Dirty Three, ‘Toward the Low Sun’ (Drag City)

7
SPIN Rating: 7 of 10
Release Date: February 29, 2012
Label: Drag City

Seeing Warren Ellis play live with Nick Cave’s now-defunct garage-rock monstrosity Grinderman — at one gloriously manic point, Cave would throw Ellis to the ground in a moment of pure rock fury — was to see Rasputin hurled across the stage by the Czar himself. In recent years, Cave’s closest musical collaborator and a part of the man’s particular empire of Bad Seeds since 1995, Ellis was the power behind the Grinderman project, the ovoid loops from his violin or electric “Mandocaster” mandolin the cornerstone upon which the group built its Church of Middle-Aged Horniness.

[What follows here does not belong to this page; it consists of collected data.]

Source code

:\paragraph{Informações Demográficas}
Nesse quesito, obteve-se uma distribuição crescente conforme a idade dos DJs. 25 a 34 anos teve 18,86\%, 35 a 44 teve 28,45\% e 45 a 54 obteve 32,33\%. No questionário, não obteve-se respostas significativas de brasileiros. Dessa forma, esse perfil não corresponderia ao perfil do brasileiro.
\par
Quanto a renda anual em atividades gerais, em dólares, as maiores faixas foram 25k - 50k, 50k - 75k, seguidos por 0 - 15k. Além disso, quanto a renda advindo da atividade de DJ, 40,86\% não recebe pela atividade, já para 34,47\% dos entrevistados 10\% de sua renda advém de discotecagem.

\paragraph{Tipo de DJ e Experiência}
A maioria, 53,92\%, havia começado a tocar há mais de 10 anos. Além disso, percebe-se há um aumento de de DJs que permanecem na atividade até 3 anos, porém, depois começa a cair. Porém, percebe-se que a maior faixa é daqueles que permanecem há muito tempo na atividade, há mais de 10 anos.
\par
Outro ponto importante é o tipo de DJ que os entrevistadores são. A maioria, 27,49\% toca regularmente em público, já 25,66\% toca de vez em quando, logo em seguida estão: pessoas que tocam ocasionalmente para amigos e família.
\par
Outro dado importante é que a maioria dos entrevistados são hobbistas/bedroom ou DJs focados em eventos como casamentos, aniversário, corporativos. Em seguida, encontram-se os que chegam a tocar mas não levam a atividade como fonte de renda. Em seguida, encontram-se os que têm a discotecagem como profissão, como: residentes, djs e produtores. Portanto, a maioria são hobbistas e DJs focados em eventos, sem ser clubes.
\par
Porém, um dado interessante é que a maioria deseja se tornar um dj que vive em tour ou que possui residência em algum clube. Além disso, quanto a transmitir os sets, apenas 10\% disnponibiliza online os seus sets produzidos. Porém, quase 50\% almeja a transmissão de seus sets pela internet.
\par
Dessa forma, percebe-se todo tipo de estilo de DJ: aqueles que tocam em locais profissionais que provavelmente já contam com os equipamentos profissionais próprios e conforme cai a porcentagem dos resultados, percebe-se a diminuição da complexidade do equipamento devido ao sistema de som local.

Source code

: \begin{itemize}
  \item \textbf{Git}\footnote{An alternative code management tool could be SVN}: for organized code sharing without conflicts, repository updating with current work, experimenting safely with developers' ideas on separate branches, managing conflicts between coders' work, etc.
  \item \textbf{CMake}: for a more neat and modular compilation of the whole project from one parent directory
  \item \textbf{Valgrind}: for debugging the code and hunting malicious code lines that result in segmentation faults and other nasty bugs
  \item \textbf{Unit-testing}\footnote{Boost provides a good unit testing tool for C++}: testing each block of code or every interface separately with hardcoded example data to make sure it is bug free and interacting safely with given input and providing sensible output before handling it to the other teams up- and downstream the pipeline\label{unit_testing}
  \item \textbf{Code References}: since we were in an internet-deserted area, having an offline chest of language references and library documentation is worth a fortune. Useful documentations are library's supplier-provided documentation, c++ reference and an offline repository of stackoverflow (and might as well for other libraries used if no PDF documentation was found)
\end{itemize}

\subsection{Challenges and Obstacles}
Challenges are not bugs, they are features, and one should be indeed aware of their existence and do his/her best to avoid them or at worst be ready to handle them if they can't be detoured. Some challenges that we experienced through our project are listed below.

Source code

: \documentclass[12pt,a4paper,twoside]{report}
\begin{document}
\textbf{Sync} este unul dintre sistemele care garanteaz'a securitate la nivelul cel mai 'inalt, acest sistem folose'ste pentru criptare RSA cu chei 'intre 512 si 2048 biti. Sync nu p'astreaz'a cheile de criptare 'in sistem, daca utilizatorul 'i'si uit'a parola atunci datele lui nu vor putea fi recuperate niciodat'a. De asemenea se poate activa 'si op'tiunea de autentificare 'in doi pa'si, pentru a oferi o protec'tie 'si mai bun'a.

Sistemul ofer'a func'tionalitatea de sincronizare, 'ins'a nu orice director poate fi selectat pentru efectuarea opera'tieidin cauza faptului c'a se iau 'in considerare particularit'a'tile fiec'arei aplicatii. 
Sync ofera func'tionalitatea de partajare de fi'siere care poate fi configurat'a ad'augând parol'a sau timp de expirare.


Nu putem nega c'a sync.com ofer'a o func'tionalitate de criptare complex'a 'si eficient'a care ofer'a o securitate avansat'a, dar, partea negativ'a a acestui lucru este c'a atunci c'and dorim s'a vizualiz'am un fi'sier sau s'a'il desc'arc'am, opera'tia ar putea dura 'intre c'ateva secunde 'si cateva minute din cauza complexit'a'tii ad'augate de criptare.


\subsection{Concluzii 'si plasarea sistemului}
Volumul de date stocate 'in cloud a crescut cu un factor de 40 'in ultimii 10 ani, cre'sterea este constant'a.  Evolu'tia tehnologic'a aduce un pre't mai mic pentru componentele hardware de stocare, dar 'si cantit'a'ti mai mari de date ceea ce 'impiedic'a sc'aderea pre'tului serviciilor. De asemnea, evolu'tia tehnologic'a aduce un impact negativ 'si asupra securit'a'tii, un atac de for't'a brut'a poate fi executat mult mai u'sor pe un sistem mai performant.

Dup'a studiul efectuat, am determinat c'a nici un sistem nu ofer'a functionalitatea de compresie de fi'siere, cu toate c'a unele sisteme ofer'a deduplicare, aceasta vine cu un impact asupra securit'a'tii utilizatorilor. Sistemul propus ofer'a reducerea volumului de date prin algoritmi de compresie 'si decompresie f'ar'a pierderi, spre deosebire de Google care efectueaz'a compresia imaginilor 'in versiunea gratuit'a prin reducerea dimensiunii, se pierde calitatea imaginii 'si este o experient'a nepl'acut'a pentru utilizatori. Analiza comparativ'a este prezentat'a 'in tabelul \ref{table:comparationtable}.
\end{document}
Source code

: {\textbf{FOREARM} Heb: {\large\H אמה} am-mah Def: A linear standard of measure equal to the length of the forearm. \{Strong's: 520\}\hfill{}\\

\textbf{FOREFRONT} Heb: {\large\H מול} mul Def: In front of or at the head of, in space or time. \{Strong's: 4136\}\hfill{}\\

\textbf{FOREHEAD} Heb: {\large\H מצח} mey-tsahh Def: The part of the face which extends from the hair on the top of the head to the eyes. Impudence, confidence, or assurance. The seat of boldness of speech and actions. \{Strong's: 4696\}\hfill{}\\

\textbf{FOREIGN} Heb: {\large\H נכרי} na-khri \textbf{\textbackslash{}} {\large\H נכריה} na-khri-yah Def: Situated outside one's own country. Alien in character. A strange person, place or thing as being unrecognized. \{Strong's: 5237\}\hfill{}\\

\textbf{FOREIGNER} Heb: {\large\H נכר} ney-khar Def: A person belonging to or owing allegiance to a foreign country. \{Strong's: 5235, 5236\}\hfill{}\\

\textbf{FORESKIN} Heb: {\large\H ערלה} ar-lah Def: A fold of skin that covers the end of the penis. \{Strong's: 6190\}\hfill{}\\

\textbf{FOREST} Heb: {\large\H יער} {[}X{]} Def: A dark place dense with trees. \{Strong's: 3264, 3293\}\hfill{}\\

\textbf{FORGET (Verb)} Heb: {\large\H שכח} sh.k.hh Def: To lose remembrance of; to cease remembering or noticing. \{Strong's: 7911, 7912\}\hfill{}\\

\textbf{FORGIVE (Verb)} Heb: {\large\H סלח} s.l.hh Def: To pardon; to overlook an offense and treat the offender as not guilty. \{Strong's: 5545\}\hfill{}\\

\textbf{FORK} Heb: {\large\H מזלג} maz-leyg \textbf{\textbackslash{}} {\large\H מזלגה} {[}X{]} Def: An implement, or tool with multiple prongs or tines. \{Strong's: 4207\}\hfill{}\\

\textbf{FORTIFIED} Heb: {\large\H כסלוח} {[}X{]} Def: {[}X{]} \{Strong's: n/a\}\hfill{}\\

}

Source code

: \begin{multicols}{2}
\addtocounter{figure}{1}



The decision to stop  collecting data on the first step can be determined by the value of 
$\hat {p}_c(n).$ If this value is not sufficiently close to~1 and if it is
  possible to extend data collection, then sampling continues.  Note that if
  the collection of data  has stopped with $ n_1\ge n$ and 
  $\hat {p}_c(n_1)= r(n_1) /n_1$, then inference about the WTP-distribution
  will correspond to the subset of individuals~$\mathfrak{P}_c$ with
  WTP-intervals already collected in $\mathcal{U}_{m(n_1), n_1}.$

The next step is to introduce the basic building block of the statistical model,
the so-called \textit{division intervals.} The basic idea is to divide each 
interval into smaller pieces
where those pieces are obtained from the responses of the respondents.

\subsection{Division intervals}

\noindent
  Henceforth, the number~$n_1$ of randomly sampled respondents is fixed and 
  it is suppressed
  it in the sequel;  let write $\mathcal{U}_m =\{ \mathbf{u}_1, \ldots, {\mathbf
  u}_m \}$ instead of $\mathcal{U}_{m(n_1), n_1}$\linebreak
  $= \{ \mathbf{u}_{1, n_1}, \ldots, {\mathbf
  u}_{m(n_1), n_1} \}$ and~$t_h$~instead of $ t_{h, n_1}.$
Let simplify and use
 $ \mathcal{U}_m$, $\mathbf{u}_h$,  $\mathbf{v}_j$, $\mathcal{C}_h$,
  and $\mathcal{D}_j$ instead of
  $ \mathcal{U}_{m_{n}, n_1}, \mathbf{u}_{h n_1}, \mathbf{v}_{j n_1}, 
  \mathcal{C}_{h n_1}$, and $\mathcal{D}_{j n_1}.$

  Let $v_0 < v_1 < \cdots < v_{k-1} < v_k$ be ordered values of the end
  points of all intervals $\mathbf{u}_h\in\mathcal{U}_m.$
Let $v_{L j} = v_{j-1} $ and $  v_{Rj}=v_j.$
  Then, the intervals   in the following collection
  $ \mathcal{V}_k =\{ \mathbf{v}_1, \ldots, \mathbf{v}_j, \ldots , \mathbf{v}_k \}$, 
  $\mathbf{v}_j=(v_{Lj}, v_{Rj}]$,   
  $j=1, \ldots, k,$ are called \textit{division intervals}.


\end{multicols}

It’s tough not to recall his contribution (and mourn Grinderman’s passing) when considering Toward the Low Sun, the eighth album in 19 years from Ellis’ primary outfit, the instrumental trio Dirty Three, which also stars restrained guitarist Mick Turner and eight-armed drummer Jim White. It’s been seven years since their last album, the somewhat exhausting sprawl of Cinder, which featured shorter songs, but 70 minutes of them, with guest vocals from Chan Marshall and Sally Timms. Such guests suggested a frustration with the Dirty Three aesthetic more than a real interest in expanding it. The record wasn’t quite a failure, but it was the weakest in an exceptionally strong catalog (the unfamiliar should start with stunning mid-’90s albums Horse Stories and Ocean Songs, after hiding the knives and grabbing the tissues). A break was clearly needed.

Since then, Ellis has doubled down on his second career as Cave’s chief collaborator and onstage foil, Turner has focused on painting (his art adorns most of the Three’s album covers), and White has become a go-to drummer for such luminaries as PJ Harvey and Will Oldham. But now they’re reunited, stripping back and returning to first purposes. With no lyrics to hem in the songs’ meanings, the band’s blend of emotional impressionism and musical expressionism has reemerged.

Toward the Low Sun is what the Dirty Three do best: enigmatic instrumentals that redefine the notions of power in a power trio, a three-headed beast that trades off thoughts with nuance and grace, like a Cerebus dancing a waltz, then knocking back a beer at the bar. You can hear Ellis’ aggressive, Grinderman scrape and buzz all over opener “Furnace Skies,” one of their all-time best songs. A low-end, quick-fire distorto-loop and heaving organ bump up against White’s frantic, free-jazz drumming, with Ellis’s violin soaring through the maelstrom. It’s a thunderously assertive gesture, recalling both Albert Ayler’s fondness for turning European folk melodies into soulful chaos and the mental static you live with after getting dumped, losing a job, or bearing the burden when that test result comes back positive.

Ellis has also done a fair amount of soundtrack work, and his ability to sketch stories sans lyrics has gotten better with time. On some songs here, any instrument other than the core three takes on an almost narrative role, the POV character among familiar elements. “Sometimes I Forget You’ve Gone” blends dark-eyed piano chords with skittering drums and eventual guitar; in “Moon on the Land,” the acoustic guitar seems the odd man out, while a dialogue between Ellis’ violin melody and the strummed chords opens up, rays of light between the clouds.

This material isn’t improvised — the parts are clearly worked out — but there is a feeling that must be captured, even if it can’t be named completely, if the song is to work. On “The Pier,” all the instruments but the the violin vanish, Ellis’ melody driving the story; Turner’s muted fingerpicking dominates “Rain Song.” And “That Was Was” brings the noise back with a howl of amp feedback, a reassertion of the trio’s collective strength before the twin ballads “Ashen Snow” (with meditative piano interlacing with a wind instrument and a gentle melody) and “You Greet Her Ghost” (Ellis’ violin recalling earlier melodies, providing a solid coda).

Like a rocks glass full of tequila, the Dirty Three aren’t really an everyday listen — if you think they are, you should probably consult a physician, like, now. But in the right moment, there’s nothing quite like this Rasputin and his brothers in arms.